Chronic nature of pathology: Inflammation and fibrosis are self-perpetuating, so interventions may need long-term or combination therapy.
8. Market size
For high-unmet-need rare diseases with chronic dosing, annual pricing can range $150k–$500k (examples: IL-1β mAbs, rare dermatology biologics, gene therapy maintenance meds).
Pan-EB opportunity: An anti-inflammatory that works in RDEB may also benefit severe JEB or EBS with chronic wounds → adds perhaps 20–30% to the targetable population.
Label creep / repurposing leverage: Many of the candidate pathways (IL-1, IL-6, JAK/STAT, TGF-β) are implicated in other fibrotic and inflammatory diseases (systemic sclerosis, chronic wounds, scleroderma, etc.). A successful RDEB proof-of-concept could derisk expansion into much larger indications.

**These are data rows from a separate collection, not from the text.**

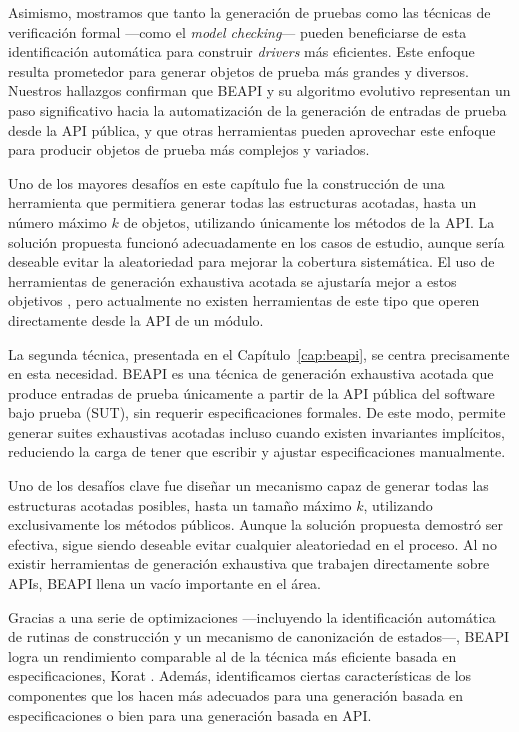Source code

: Asimismo, mostramos que tanto la generación de pruebas como las técnicas de verificación formal —como el \emph{model checking}— 
pueden beneficiarse de esta identificación automática para construir \emph{drivers} más eficientes. 
Este enfoque resulta prometedor para generar objetos de prueba más grandes y diversos. 
Nuestros hallazgos confirman que BEAPI y su algoritmo evolutivo representan un paso significativo hacia la automatización 
de la generación de entradas de prueba desde la API pública, y que otras herramientas pueden aprovechar este enfoque 
para producir objetos de prueba más complejos y variados.

Uno de los mayores desafíos en este capítulo fue la construcción de una herramienta que permitiera generar todas las estructuras acotadas, 
hasta un número máximo \(k\) de objetos, utilizando únicamente los métodos de la API. 
La solución propuesta funcionó adecuadamente en los casos de estudio, aunque sería deseable evitar la aleatoriedad para mejorar la cobertura sistemática. 
El uso de herramientas de generación exhaustiva acotada se ajustaría mejor a estos objetivos \cite{Boyapati02}, 
pero actualmente no existen herramientas de este tipo que operen directamente desde la API de un módulo.

La segunda técnica, presentada en el Capítulo~\ref{cap:beapi}, se centra precisamente en esta necesidad. 
BEAPI es una técnica de generación exhaustiva acotada que produce entradas de prueba únicamente a partir de la API pública del software bajo prueba (SUT), 
sin requerir especificaciones formales. De este modo, permite generar suites exhaustivas acotadas incluso cuando existen invariantes implícitos, 
reduciendo la carga de tener que escribir y ajustar especificaciones manualmente.

Uno de los desafíos clave fue diseñar un mecanismo capaz de generar todas las estructuras acotadas posibles, hasta un tamaño máximo \(k\), 
utilizando exclusivamente los métodos públicos. Aunque la solución propuesta demostró ser efectiva, sigue siendo deseable evitar cualquier aleatoriedad en el proceso. 
Al no existir herramientas de generación exhaustiva que trabajen directamente sobre APIs, BEAPI llena un vacío importante en el área.

Gracias a una serie de optimizaciones —incluyendo la identificación automática de rutinas de construcción y un mecanismo de canonización de estados—, 
BEAPI logra un rendimiento comparable al de la técnica más eficiente basada en especificaciones, Korat \cite{Boyapati02}. 
Además, identificamos ciertas características de los componentes que los hacen más adecuados para una generación basada en especificaciones o bien para una generación basada en API.


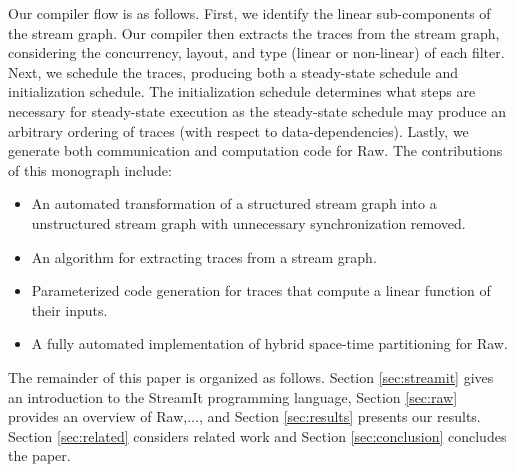 Our compiler flow is as follows. First, we identify the linear
sub-components of the stream graph.  Our compiler then extracts the
traces from the stream graph, considering the concurrency, layout, and
type (linear or non-linear) of each filter.  Next, we schedule the
traces, producing both a steady-state schedule and initialization
schedule.  The initialization schedule determines what steps are
necessary for steady-state execution as the steady-state schedule may
produce an arbitrary ordering of traces (with respect to
data-dependencies).  Lastly, we generate both communication and
computation code for Raw.  The contributions of this monograph include:
\begin{itemize}
\item An automated transformation of a structured stream graph into a
unstructured stream graph with unnecessary synchronization removed.
\item An algorithm for extracting traces from a stream graph.
\item Parameterized code generation for traces that compute a
linear function of their inputs.
\item A fully automated implementation of hybrid space-time
partitioning for Raw.
\end{itemize}

The remainder of this paper is organized as follows.  Section 
\ref{sec:streamit} gives an introduction to the StreamIt programming
language, Section \ref{sec:raw} provides an overview of Raw,...,
and Section \ref{sec:results} presents our results.  Section 
\ref{sec:related} considers related work and Section 
\ref{sec:conclusion} concludes the paper.


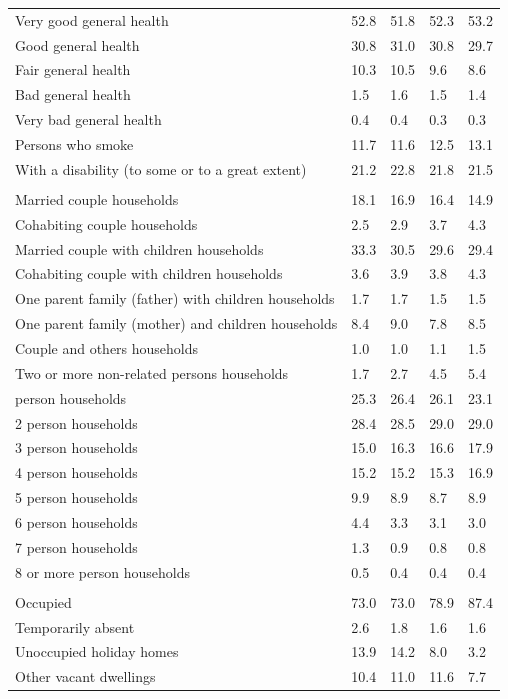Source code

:\documentclass{article}
\begin{document}
\begin{table}[h]
\begin{tabular}{KTTTT}
    \hline
Very good general health & 52.8& 51.8&52.3& 53.2\\
Good general health & 30.8& 31.0& 30.8& 29.7\\
Fair general health & 10.3& 10.5& 9.6&  8.6\\
Bad general health & 1.5& 1.6&1.5& 1.4\\
Very bad general health & 0.4& 0.4&0.3& 0.3\\
    \hline
Persons who smoke & 11.7& 11.6&12.5& 13.1\\
    \hline
With a disability (to some or to a great extent) & 21.2& 22.8&21.8& 21.5\\
\hline
    \\ 
    \hline
Married couple households & 18.1& 16.9& 16.4& 14.9\\
Cohabiting couple households & 2.5& 2.9& 3.7& 4.3\\
Married couple with children households & 33.3& 30.5& 29.6& 29.4\\
Cohabiting couple with children households & 3.6& 3.9& 3.8& 4.3\\
One parent family (father) with  children households & 1.7& 1.7& 1.5& 1.5\\
One parent family (mother) and children households & 8.4& 9.0& 7.8& 8.5\\
Couple and others households  & 1.0& 1.0& 1.1& 1.5\\
Two or more non-related persons households & 1.7& 2.7& 4.5& 5.4\\
     person households & 25.3& 26.4& 26.1& 23.1\\
2 person households & 28.4& 28.5& 29.0& 29.0\\
3 person households & 15.0& 16.3& 16.6& 17.9\\
4 person households & 15.2& 15.2& 15.3& 16.9\\
5 person households & 9.9& 8.9& 8.7& 8.9\\
6 person households & 4.4& 3.3& 3.1& 3.0\\
7 person households & 1.3& 0.9& 0.8& 0.8\\
8 or more person households & 0.5& 0.4& 0.4& 0.4\\
\hline
    \\ 
    \hline
Occupied & 73.0& 73.0& 78.9& 87.4\\
Temporarily absent & 2.6& 1.8& 1.6& 1.6\\
Unoccupied holiday homes & 13.9& 14.2&  8.0&  3.2\\
Other vacant dwellings & 10.4& 11.0& 11.6&  7.7\\
\hline
\end{tabular}
\end{table}
\end{document}
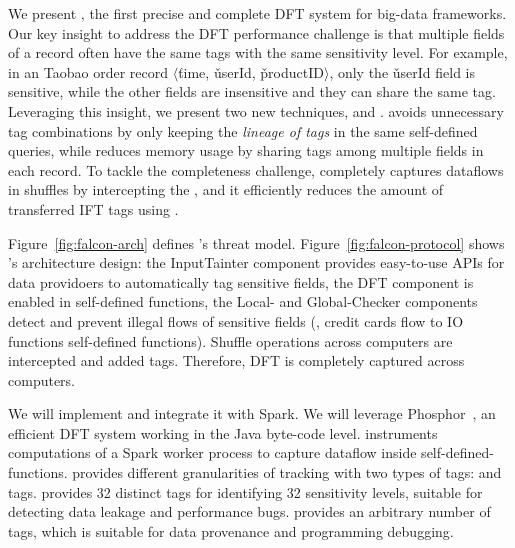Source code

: We present \kakute, the first precise and complete DFT system for big-data 
frameworks. Our key insight to address the DFT performance challenge is that 
multiple fields of a record often have the same tags with the same sensitivity 
level. For example, in an Taobao order record $\langle$\v{time}, 
\v{userId}, \v{productID}$\rangle$, only the \v{userId} field is 
sensitive, while the other fields are insensitive and they can share the same 
tag. Leveraging this insight, we present two new techniques, \lazyp and 
\tagcache. \lazyp avoids unnecessary tag combinations by only keeping the 
\textit{lineage of tags} in the same self-defined queries, while \tagcache 
reduces memory usage by sharing tags among multiple fields in each record. To 
tackle the completeness challenge, \kakute completely captures dataflows in 
shuffles by intercepting the , and it efficiently reduces the amount of 
transferred IFT tags using \tagcache.

Figure~\ref{fig:falcon-arch} defines \kakute's threat 
model. Figure~\ref{fig:falcon-protocol} shows \kakute's architecture 
design: the InputTainter component provides easy-to-use APIs for 
data providoers to automatically tag sensitive fields, the DFT component is 
enabled in self-defined functions, the Local- and Global-Checker components 
detect and prevent illegal flows of sensitive fields (\eg, credit cards flow to 
IO functions self-defined functions). Shuffle operations across computers are 
intercepted and added tags. Therefore, DFT is completely captured across 
computers.

We will implement \kakute and integrate it with Spark. We will leverage 
Phosphor~\cite{oo14:phosphor}, an efficient DFT system working in the Java 
byte-code level. \kakute instruments computations of a Spark worker process
to capture dataflow inside self-defined-functions. \kakute provides different 
granularities of tracking with two types of tags: 
and  tags.  provides 32 distinct tags for 
identifying 32 sensitivity levels, suitable for detecting data leakage and 
performance bugs.  provides an arbitrary number of tags, which is 
suitable for data provenance and programming debugging.

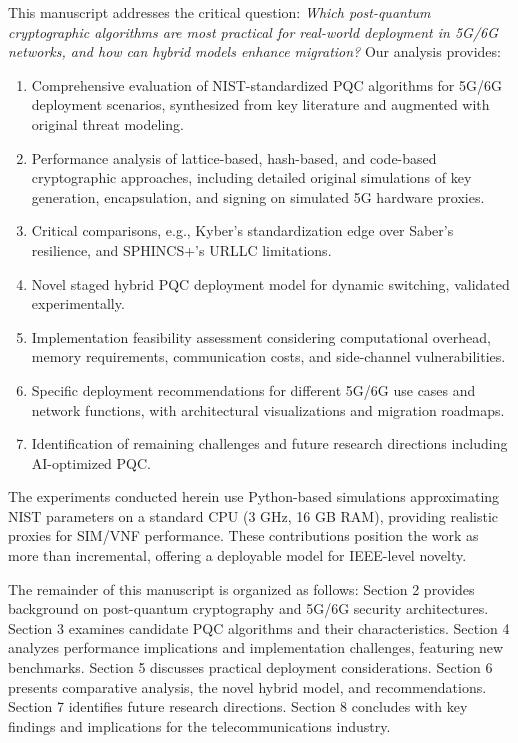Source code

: \documentclass[11pt,a4paper]{article}
\begin{document}
This manuscript addresses the critical question: \emph{Which post-quantum cryptographic algorithms are most practical for real-world deployment in 5G/6G networks, and how can hybrid models enhance migration?} Our analysis provides:

\begin{enumerate}
    \item Comprehensive evaluation of NIST-standardized PQC algorithms for 5G/6G deployment scenarios, synthesized from key literature and augmented with original threat modeling.
    \item Performance analysis of lattice-based, hash-based, and code-based cryptographic approaches, including detailed original simulations of key generation, encapsulation, and signing on simulated 5G hardware proxies.
    \item Critical comparisons, e.g., Kyber's standardization edge over Saber's resilience, and SPHINCS+'s URLLC limitations.
    \item Novel staged hybrid PQC deployment model for dynamic switching, validated experimentally.
    \item Implementation feasibility assessment considering computational overhead, memory requirements, communication costs, and side-channel vulnerabilities.
    \item Specific deployment recommendations for different 5G/6G use cases and network functions, with architectural visualizations and migration roadmaps.
    \item Identification of remaining challenges and future research directions including AI-optimized PQC.
\end{enumerate}

The experiments conducted herein use Python-based simulations approximating NIST parameters on a standard CPU (3 GHz, 16 GB RAM), providing realistic proxies for SIM/VNF performance. These contributions position the work as more than incremental, offering a deployable model for IEEE-level novelty.

The remainder of this manuscript is organized as follows: Section 2 provides background on post-quantum cryptography and 5G/6G security architectures. Section 3 examines candidate PQC algorithms and their characteristics. Section 4 analyzes performance implications and implementation challenges, featuring new benchmarks. Section 5 discusses practical deployment considerations. Section 6 presents comparative analysis, the novel hybrid model, and recommendations. Section 7 identifies future research directions. Section 8 concludes with key findings and implications for the telecommunications industry.
\end{document}
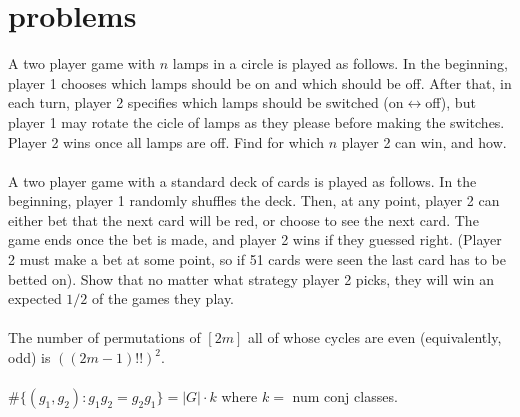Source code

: \documentclass[english]{article}
\begin{document}


\newpage
\section*{problems}

A two player game with $n$ lamps in a circle is played as follows. In the beginning, player 1 chooses which lamps should be on and which should be off. After that, in each turn, player 2 specifies which lamps should be switched (on$\leftrightarrow$off), but player 1 may rotate the cicle of lamps as they please before making the switches. Player 2 wins once all lamps are off. Find for which $n$ player 2 can win, and how.
\\\\%

A two player game with a standard deck of cards is played as follows. In the beginning, player 1 randomly shuffles the deck. Then, at any point, player 2 can either bet that the next card will be red, or choose to see the next card. The game ends once the bet is made, and player 2 wins if they guessed right. (Player 2 must make a bet at some point, so if 51 cards were seen the last card has to be betted on). Show that no matter what strategy player 2 picks, they will win an expected $1/2$ of the games they play.
\\\\%

The number of permutations of $[2m]$ all of whose cycles are even (equivalently, odd) is $((2m-1)!!)^2$.
\\\\%

$\#\{(g_1,g_2):g_1g_2=g_2g_1\}=|G|\cdot k$ where $k=$ num conj classes.
\end{document}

Competition in EB is centered on gene and cell therapies (Krystal, Abeona, Castle Creek). No marketed anti-fibrotic or anti-inflammatory therapies exist—these would be complementary, not competitive, and could establish themselves as standard-of-care. Such drugs could also expand the DEB market and open opportunities in higher-prevalence indications like scleroderma and keloids.
9. Investor take-aways
High unmet need: No approved therapies directly targeting inflammation or fibrosis in RDEB; current care is purely supportive.
Defined biology: Well-mapped cytokine and fibrotic pathways (IL-1β, IL-6, TNF, NF-κB, TGF-β1) offer clear mechanistic targets.
Repurposing advantage: Multiple approved drugs (losartan, JAKi’s, IL-1/IL-6 blockers) have strong rationale and known safety profiles.
Market leverage: RDEB offers rare disease entry with further expansion to pan-EB market and broader anti-fibrotic or anti-inflammatory indications, adjunct use with gene/cell therapies, and adjacent fibrosis indications.
Value inflection potential: Biomarker-rich, small patient trials could deliver rapid proof-of-concept and platform expansion opportunities.